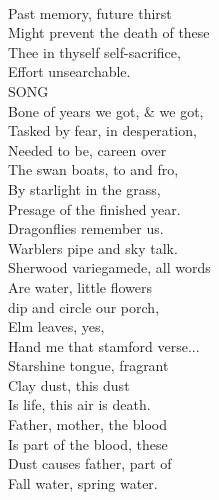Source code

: \documentclass[smalldemyvopaper,11pt,twoside,onecolumn,openright,extrafontsizes]{memoir}
\begin{document}
\\Past memory, future thirst
\\Might prevent the death of these
\\Thee in thyself self-sacrifice,
\\Effort unsearchable.
\\SONG
\\Bone of years we got, \& we got,
\\Tasked by fear, in desperation,
\\Needed to be, careen over
\\The swan boats, to and fro,
\\By starlight in the grass,
\\Presage of the finished year.
\\Dragonflies remember us.
\\Warblers pipe and sky talk.
\\Sherwood variegamede, all words
\\Are water, little flowers
\\dip and circle our porch,
\\Elm leaves, yes,
\\Hand me that stamford verse...
\\Starshine tongue, fragrant
\\Clay dust, this dust
\\Is life, this air is death.
\\Father, mother, the blood
\\Is part of the blood, these
\\Dust causes father, part of
\\Fall water, spring water.
\end{document}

Task item
Copy all of the entries verbatim, leaving out any pictures they contain.

Expected answer
Source code

: \documentclass[smalldemyvopaper,11pt,twoside,onecolumn,openright,extrafontsizes]{memoir}
\begin{document}
\\Past memory, future thirst
\\Might prevent the death of these
\\Thee in thyself self-sacrifice,
\\Effort unsearchable.
\\SONG
\\Bone of years we got, \& we got,
\\Tasked by fear, in desperation,
\\Needed to be, careen over
\\The swan boats, to and fro,
\\By starlight in the grass,
\\Presage of the finished year.
\\Dragonflies remember us.
\\Warblers pipe and sky talk.
\\Sherwood variegamede, all words
\\Are water, little flowers
\\dip and circle our porch,
\\Elm leaves, yes,
\\Hand me that stamford verse...
\\Starshine tongue, fragrant
\\Clay dust, this dust
\\Is life, this air is death.
\\Father, mother, the blood
\\Is part of the blood, these
\\Dust causes father, part of
\\Fall water, spring water.
\end{document}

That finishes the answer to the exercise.